La verdad es que siempre he tenido complejo de haber sido un mal padre (creo, vamos estoy convencido, de que los reyes de los tebeos, de Spider-Man a Superman también lo tuvieron y por eso acabaron gateando por las paredes y volando con un caracol en la frente). Hace poco, después de pensármelo durante años, a lo Alejandro Dumas, me he atrevido a preguntarle a mi hija mayor, Monique, qué tal padre había sido cuando ella y sus hermanos me necesitaban. La muchacha, que es una Nicole Kidman con ojos andaluces, me contestó sin pestañear que cuando eran chicas, ella y sus hermanas me consideraban como un padre fantástico. Mi ego se desinfló cuando me explicó el adjetivo: nunca estaba en casa, o cuando estaba no me veían, hacía “viajes misteriosos”, andaba siempre con personajes que ellas conocían únicamente de los informativos televisados. (Es cierto que entonces viajaba tanto que al final de un vuelo Bogotá-Madrid-París me percaté de mi fluidez con el inglés. Aquella misma tarde, en un bar de la Avenue George V (París, bien entendu), una acompañante morena y con acento del cáucaso, eminente lingüista, se quedó apabullada cuando por encima de mi güisqui con Perrier le solté casi sin respirar: “Life Vest Under Your Seat” y acto seguido, con carrerilla: “Fasten Seat Belt While Seated”.
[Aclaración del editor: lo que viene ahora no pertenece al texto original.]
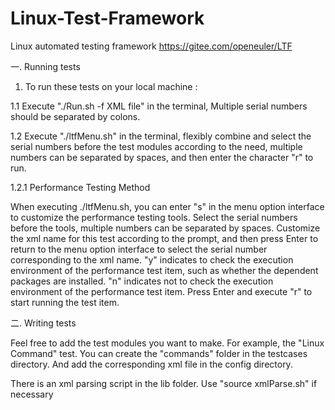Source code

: # Linux-Test-Framework

Linux automated testing framework
https://gitee.com/openeuler/LTF
	
一. Running tests

1. To run these tests on your local machine :

1.1 Execute "./Run.sh -f XML file" in the terminal, Multiple serial numbers should be separated by colons.

1.2 Execute "./ltfMenu.sh" in the terminal, flexibly combine and select the serial numbers before the test modules according to the need, multiple numbers can be separated by spaces, and then enter the character "r" to run.

1.2.1 Performance Testing Method

When executing ./ltfMenu.sh, you can enter "s" in the menu option interface to customize the performance testing tools. Select the serial numbers before the tools, multiple numbers can be separated by spaces. Customize the xml name for this test according to the prompt, and then press Enter to return to the menu option interface to select the serial number corresponding to the xml name. "y" indicates to check the execution environment of the performance test item, such as whether the dependent packages are installed. "n" indicates not to check the execution environment of the performance test item. Press Enter and execute "r" to start running the test item.

二. Writing tests

  Feel free to add the test modules you want to make. For example, the "Linux Command" test. You can create the "commands" folder in the testcases directory. And add the corresponding xml file in the config directory.
    
  There is an xml parsing script in the lib folder. Use "source xmlParse.sh" if necessary
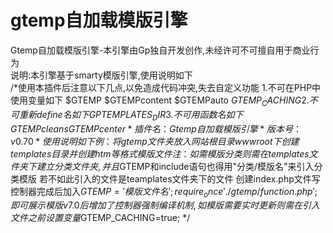 # gtemp自加载模版引擎
Gtemp自加载模版引擎-本引擎由Gp独自开发创作,未经许可不可擅自用于商业行为<br>
说明:本引擎基于smarty模版引擎,使用说明如下<br>
/*使用本插件后注意以下几点,以免造成代码冲突,失去自定义功能
1.不可在PHP中使用变量如下
$GTEMP
$GTEMPcontent
$GTEMPauto
$GTEMP_CACHING
2.不可重新define名如下
GPTEMPLATES_DIR
3.不可用函数名如下
GTEMPcleans
GTEMPcenter
*插件名：Gtemp自加载模版引擎
*版本号：v0.70
*使用说明如下
例：
将gtemp文件夹放入网站根目录wwwroot下
创建templates目录并创建htm等格式模版文件
注：如需模版分类则需在templates文件夹下建立分类文件夹,并且$GTEMP和include语句也得用"分类/模版名"来引入分类模版
若不如此引入的文件是teamplates文件夹下的文件
创建index.php文件写控制器完成后加入$GTEMP='模版文件名';require_once './gtemp/function.php';
即可展示模版
v7.0后增加了控制器强制编译机制,如模版需要实时更新则需在引入文件之前设置变量$GTEMP_CACHING=true;
*/
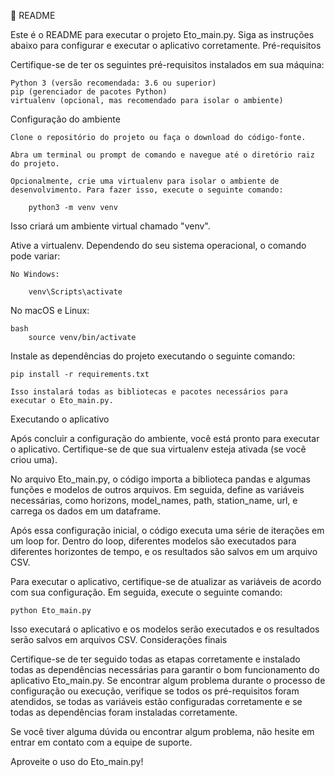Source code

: 🌱 README

Este é o README para executar o projeto Eto_main.py. Siga as instruções abaixo para configurar e executar o aplicativo corretamente.
Pré-requisitos

Certifique-se de ter os seguintes pré-requisitos instalados em sua máquina:

    Python 3 (versão recomendada: 3.6 ou superior)
    pip (gerenciador de pacotes Python)
    virtualenv (opcional, mas recomendado para isolar o ambiente)

Configuração do ambiente

    Clone o repositório do projeto ou faça o download do código-fonte.

    Abra um terminal ou prompt de comando e navegue até o diretório raiz do projeto.

    Opcionalmente, crie uma virtualenv para isolar o ambiente de desenvolvimento. Para fazer isso, execute o seguinte comando:

        python3 -m venv venv

Isso criará um ambiente virtual chamado "venv".

Ative a virtualenv. Dependendo do seu sistema operacional, o comando pode variar:

    No Windows:

        venv\Scripts\activate

No macOS e Linux:

    bash
        source venv/bin/activate

Instale as dependências do projeto executando o seguinte comando:

    pip install -r requirements.txt

    Isso instalará todas as bibliotecas e pacotes necessários para executar o Eto_main.py.

Executando o aplicativo

Após concluir a configuração do ambiente, você está pronto para executar o aplicativo. Certifique-se de que sua virtualenv esteja ativada (se você criou uma).

No arquivo Eto_main.py, o código importa a biblioteca pandas e algumas funções e modelos de outros arquivos. Em seguida, define as variáveis necessárias, como horizons, model_names, path, station_name, url, e carrega os dados em um dataframe.

Após essa configuração inicial, o código executa uma série de iterações em um loop for. Dentro do loop, diferentes modelos são executados para diferentes horizontes de tempo, e os resultados são salvos em um arquivo CSV.

Para executar o aplicativo, certifique-se de atualizar as variáveis de acordo com sua configuração. Em seguida, execute o seguinte comando:

    python Eto_main.py

Isso executará o aplicativo e os modelos serão executados e os resultados serão salvos em arquivos CSV.
Considerações finais

Certifique-se de ter seguido todas as etapas corretamente e instalado todas as dependências necessárias para garantir o bom funcionamento do aplicativo Eto_main.py. Se encontrar algum problema durante o processo de configuração ou execução, verifique se todos os pré-requisitos foram atendidos, se todas as variáveis estão configuradas corretamente e se todas as dependências foram instaladas corretamente.

Se você tiver alguma dúvida ou encontrar algum problema, não hesite em entrar em contato com a equipe de suporte.

Aproveite o uso do Eto_main.py! 
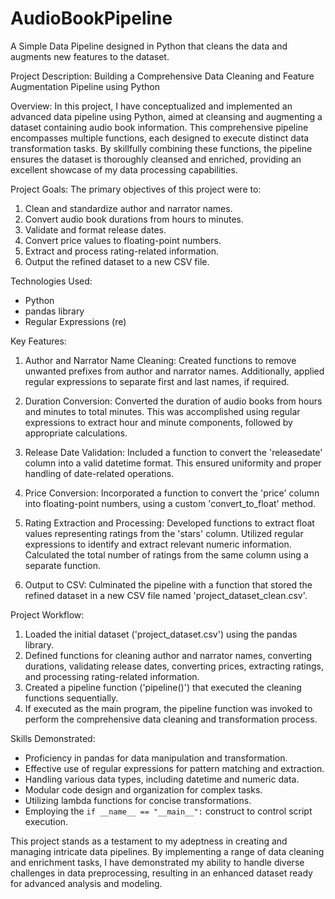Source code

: # AudioBookPipeline
A Simple Data Pipeline designed in Python that cleans the data and augments new features to the dataset.

Project Description: Building a Comprehensive Data Cleaning and Feature Augmentation Pipeline using Python

Overview:
In this project, I have conceptualized and implemented an advanced data pipeline using Python, aimed at cleansing and augmenting a dataset containing audio book information. This comprehensive pipeline encompasses multiple functions, each designed to execute distinct data transformation tasks. By skillfully combining these functions, the pipeline ensures the dataset is thoroughly cleansed and enriched, providing an excellent showcase of my data processing capabilities. 

Project Goals: 
The primary objectives of this project were to:

1. Clean and standardize author and narrator names.
2. Convert audio book durations from hours to minutes.
3. Validate and format release dates.
4. Convert price values to floating-point numbers.
5. Extract and process rating-related information.
6. Output the refined dataset to a new CSV file.

Technologies Used:
- Python
- pandas library
- Regular Expressions (re)

Key Features:
1. Author and Narrator Name Cleaning: 
Created functions to remove unwanted prefixes from author and narrator names. Additionally, applied regular expressions to separate first and last names, if required.

2. Duration Conversion:
Converted the duration of audio books from hours and minutes to total minutes. This was accomplished using regular expressions to extract hour and minute components, followed by appropriate calculations.

3. Release Date Validation:
Included a function to convert the 'releasedate' column into a valid datetime format. This ensured uniformity and proper handling of date-related operations.

4. Price Conversion: 
Incorporated a function to convert the 'price' column into floating-point numbers, using a custom 'convert_to_float' method.

5. Rating Extraction and Processing:
Developed functions to extract float values representing ratings from the 'stars' column. Utilized regular expressions to identify and extract relevant numeric information. Calculated the total number of ratings from the same column using a separate function.

6. Output to CSV:
Culminated the pipeline with a function that stored the refined dataset in a new CSV file named 'project_dataset_clean.csv'.

Project Workflow:
1. Loaded the initial dataset ('project_dataset.csv') using the pandas library.
2. Defined functions for cleaning author and narrator names, converting durations, validating release dates, converting prices, extracting ratings, and processing rating-related information.
3. Created a pipeline function ('pipeline()') that executed the cleaning functions sequentially.
4. If executed as the main program, the pipeline function was invoked to perform the comprehensive data cleaning and transformation process.

Skills Demonstrated:
- Proficiency in pandas for data manipulation and transformation.
- Effective use of regular expressions for pattern matching and extraction.
- Handling various data types, including datetime and numeric data.
- Modular code design and organization for complex tasks.
- Utilizing lambda functions for concise transformations.
- Employing the `if __name__ == "__main__":` construct to control script execution.

This project stands as a testament to my adeptness in creating and managing intricate data pipelines. By implementing a range of data cleaning and enrichment tasks, I have demonstrated my ability to handle diverse challenges in data preprocessing, resulting in an enhanced dataset ready for advanced analysis and modeling.
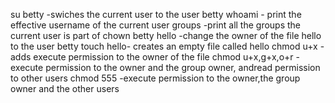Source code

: su betty -swiches the current user to the user betty
whoami - print the effective username of the current user
groups -print all the groups the current user is part of
chown betty hello -change the owner of the file hello to the user betty
touch hello- creates an empty file called hello
chmod u+x - adds execute permission to the owner of the file
chmod u+x,g+x,o+r - execute permission to the owner and the group owner, andread permission to other users
chmod 555 -execute permission to the owner,the group owner and the other users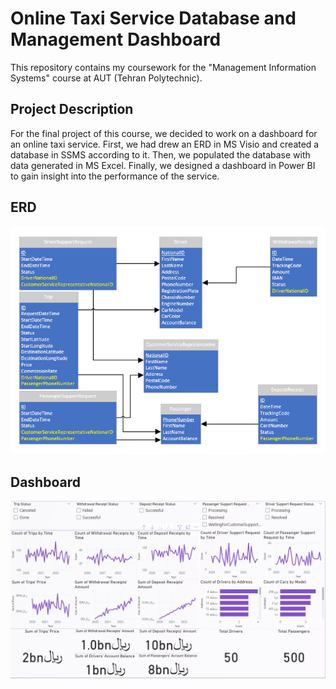 # Online Taxi Service Database and Management Dashboard

This repository contains my coursework for the "Management Information Systems"
course at AUT (Tehran Polytechnic).

## Project Description

For the final project of this course, we decided to work on a dashboard for an
online taxi service. First, we had drew an ERD in MS Visio and created a
database in SSMS according to it. Then, we populated the database with data
generated in MS Excel. Finally, we designed a dashboard in Power BI to gain
insight into the performance of the service.

## ERD

![ERD](./ERD.png)

## Dashboard

![Dashboard](./DashboardScreenshot.png)
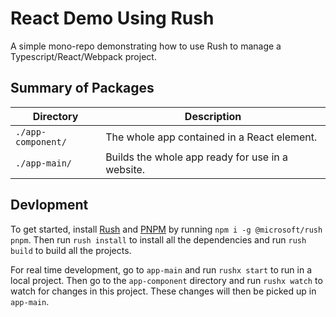 # React Demo Using Rush

A simple mono-repo demonstrating how to use Rush to manage a Typescript/React/Webpack project.

## Summary of Packages

| Directory          | Description                                      |
| ------------------ | ------------------------------------------------ |
| `./app-component/` | The whole app contained in a React element.      |
| `./app-main/`      | Builds the whole app ready for use in a website. |

## Devlopment

To get started, install [Rush](https://rushjs.io/) and
[PNPM](https://pnpm.js.org/) by running `npm i -g @microsoft/rush pnpm`. Then
run `rush install` to install all the dependencies and run `rush build` to
build all the projects.

For real time development, go to `app-main` and run `rushx start` to run
in a local project. Then go to the `app-component` directory and run
`rushx watch` to watch for changes in this project. These changes will
then be picked up in `app-main`.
Hasta la mañana del día siguiente, cuando nos despertamos alrededor de croasanes calentitos mi encantadora acompañante no se atrevió a decirme que tenía un acento muy bonito en inglés (le recordaba al de un piloto de Air-Camerún, eso ya era otro negocio), pero que me aconsejaba ampliase mi vocabulario para no tener que repetir “Chaleco salvavidas bajo su asiento” y “Mantenga el cinturón de seguridad abrochado” porque, según ella, que era muy comme il faut habría gente que no entendiese la profundidad de mi mensaje. Fue una desilusión. Una de las muchas que me esperaban en la vida. Sea como fuese, para mis hijas yo era una especie de Peter Pan guapo y a ellas les hubiese gustado ser Campanillas. Aunque tal vez pensaban en mí como el Capitán Garfio.

Todo este cuento para decirles que cuando veo que la gran industria del cine sigue apoyándose en esos falsos héroes tan lejos de una realidad que en 2017 no tiene nada de fantástica, no tengo más remedio que pensar en la insoportable estupidez del ser.

Estupidez que se refleja en el modo de vivir y de pensar en una Europa cada día más aguada, donde los milagros, económicos o sociales, hace tiempo que se acabaron. Y a pocos europeos les gusta lo que ven, con una Gran Bretaña cuyo orgullo le ha echado fuera de la Unión Europea y ahora  busca un alma acabada de perder cuando se puso punto final al bloque comunista, el único equilibrio político frente a unos Estados Unidos que hoy ven a los europeos como vasallos subnormales.

Hace unos años, Milan Kundera me había maravillado con "La insoportable levedad del ser", libro que para mí es casi tan importante como la "Madame Bovary" de Flaubert a la hora de tratar de entender algo sobre el amor y hasta sobre las relaciones entre esos seres misteriosos que andan, comen y hablan sobre dos patas a través del planeta Tierra.

En mi playa del fin de Andalucía, que cada día tiene más pinta de un geriátrico británico de Manchester, mientras me sirven el mañanero descafeinado con leche pienso repentinamente en la Nieve que el escritor turco Orhan Pamuk ha echado sobre ese pueblo perdido en algún lugar de Turquía, donde la gente se esfuerza en busca de la nostalgia del futuro. De regreso a mi casa paso delante de la “boutique” dela verdura donde suelo comprar rábanos (¿han probado alguna vez un bocadillo de rábanos?) y, como siempre, miro los tomates. La cotización del tomate en esta Europa meridional adentrada en el mar Mediterráneo es una de mis más agudas preocupaciones. Estoy convencido de que la forma en que se mueva el precio del tomate será determinante para el futuro de la civilización europea, basada en el culto de las legumbres y de las hortalizas.

Porque los políticos europeos parecen haber sido criados en los mismos invernaderos.

De la ignorancia política nace el peor de todos los bandidos que es el político corrupto, mequetrefe y lacayo de las empresas nacionales y multinacionales.
Ustedes me perdonarán, pero esta última y asesina sentencia no es mía si no de un tal Bertold Brecht, gran y decidido europeo.